For a longer tour, start with [GETTING_STARTED.md](GETTING_STARTED.md) or the
[online documentation][#docs-package].

## Installation

**With pip**:

```bash
pip install tensordict
```

**With conda**:

```bash
conda install -c conda-forge tensordict
```

**Nightly builds**:

```bash
pip install tensordict-nightly
```

**From source with an existing PyTorch install**:

```bash
pip install -e . --no-deps
```

If you use `uv` with PyTorch nightlies, keep `torch` pinned to the PyTorch wheel
index or install TensorDict with `--no-deps` so the resolver does not replace
your existing PyTorch build:

```bash
uv pip install -e . --no-deps
uv pip install -e . --prerelease=allow -f "https://download.pytorch.org/whl/nightly/cpu/torch_nightly.html"
```

## Ecosystem

TensorDict started in reinforcement learning, where batches quickly become
nested trajectories.

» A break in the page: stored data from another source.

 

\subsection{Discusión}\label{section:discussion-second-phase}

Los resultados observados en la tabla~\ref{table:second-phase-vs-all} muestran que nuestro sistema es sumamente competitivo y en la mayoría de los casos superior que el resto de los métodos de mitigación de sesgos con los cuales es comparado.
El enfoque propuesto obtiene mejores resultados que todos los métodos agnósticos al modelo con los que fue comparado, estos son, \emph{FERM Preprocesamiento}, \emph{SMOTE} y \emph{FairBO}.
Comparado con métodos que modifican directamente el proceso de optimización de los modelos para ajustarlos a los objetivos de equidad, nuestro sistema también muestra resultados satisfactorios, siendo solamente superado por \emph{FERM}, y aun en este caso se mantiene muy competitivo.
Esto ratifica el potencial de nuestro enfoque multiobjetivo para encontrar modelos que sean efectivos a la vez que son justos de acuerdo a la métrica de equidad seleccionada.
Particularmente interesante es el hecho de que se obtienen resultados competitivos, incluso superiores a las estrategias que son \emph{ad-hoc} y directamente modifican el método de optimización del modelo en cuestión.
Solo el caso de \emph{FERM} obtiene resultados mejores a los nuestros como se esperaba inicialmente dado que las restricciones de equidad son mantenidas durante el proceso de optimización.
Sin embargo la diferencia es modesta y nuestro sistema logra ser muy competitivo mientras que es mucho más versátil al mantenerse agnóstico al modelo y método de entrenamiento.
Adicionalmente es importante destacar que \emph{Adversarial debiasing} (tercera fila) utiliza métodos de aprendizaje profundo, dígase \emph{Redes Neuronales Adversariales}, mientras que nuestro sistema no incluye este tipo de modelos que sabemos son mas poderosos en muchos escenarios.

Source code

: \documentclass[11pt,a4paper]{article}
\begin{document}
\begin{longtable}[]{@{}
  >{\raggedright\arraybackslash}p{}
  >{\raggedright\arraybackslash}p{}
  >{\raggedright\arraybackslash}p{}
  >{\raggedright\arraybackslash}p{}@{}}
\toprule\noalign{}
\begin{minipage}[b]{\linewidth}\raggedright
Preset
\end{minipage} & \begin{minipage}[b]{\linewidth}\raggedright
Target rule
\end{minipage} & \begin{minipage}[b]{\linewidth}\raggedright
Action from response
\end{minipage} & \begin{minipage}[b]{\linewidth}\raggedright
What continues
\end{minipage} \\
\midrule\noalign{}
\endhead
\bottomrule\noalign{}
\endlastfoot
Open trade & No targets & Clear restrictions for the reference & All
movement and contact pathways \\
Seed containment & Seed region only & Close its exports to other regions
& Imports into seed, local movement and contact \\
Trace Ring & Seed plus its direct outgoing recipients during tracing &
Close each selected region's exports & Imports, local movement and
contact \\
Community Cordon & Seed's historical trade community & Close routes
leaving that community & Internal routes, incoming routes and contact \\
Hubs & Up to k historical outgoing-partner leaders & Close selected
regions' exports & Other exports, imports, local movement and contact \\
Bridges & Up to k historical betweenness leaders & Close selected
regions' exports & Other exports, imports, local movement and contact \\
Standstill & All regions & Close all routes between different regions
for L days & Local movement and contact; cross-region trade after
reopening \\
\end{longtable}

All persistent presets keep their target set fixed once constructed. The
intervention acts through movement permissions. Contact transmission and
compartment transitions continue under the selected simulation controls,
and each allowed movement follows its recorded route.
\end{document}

It is now used anywhere tensor batches are structured data:
RL rollouts, LLM post-training samples, robotics trajectories, simulation state,
model parameters, checkpointed datasets and scientific pipelines.

| Domain | Projects |
|--------|----------|
| **Reinforcement Learning** | [TorchRL](https://github.com/pytorch/rl) (PyTorch), [DreamerV3-torch](https://github.com/NM512/dreamerv3-torch), [Dreamer4](https://github.com/nicklashansen/dreamer4), [SkyRL](https://github.com/NovaSky-AI/SkyRL) |
| **LLM Post-Training** | [verl](https://github.com/verl-project/verl), [ROLL](https://github.com/alibaba/ROLL) (Alibaba), [LMFlow](https://github.com/OptimalScale/LMFlow), [LoongFlow](https://github.com/baidu-baige/LoongFlow) (Baidu) |
| **Robotics and Simulation** | [MuJoCo Playground](https://github.com/google-deepmind/mujoco_playground) (Google DeepMind), [ProtoMotions](https://github.com/NVlabs/ProtoMotions) (NVIDIA), [holosoma](https://github.com/amazon-far/holosoma) (Amazon) |
| **Physics and Scientific ML** | [PhysicsNeMo](https://github.com/NVIDIA/physicsnemo) (NVIDIA) |
| **Genomics** | [Medaka](https://github.com/nanoporetech/medaka) (Oxford Nanopore) |

## Citation

If you use TensorDict, please cite the TorchRL paper:

```bibtex
@misc{bou2023torchrl,
      title={TorchRL: A data-driven decision-making library for PyTorch},
      author={Albert Bou and Matteo Bettini and Sebastian Dittert and Vikash Kumar and Shagun Sodhani and Xiaomeng Yang and Gianni De Fabritiis and Vincent Moens},
      year={2023},
      eprint={2306.00577},
      archivePrefix={arXiv},
      primaryClass={cs.LG}
}
```

## License

TensorDict is licensed under the MIT License. See [LICENSE](LICENSE) for details.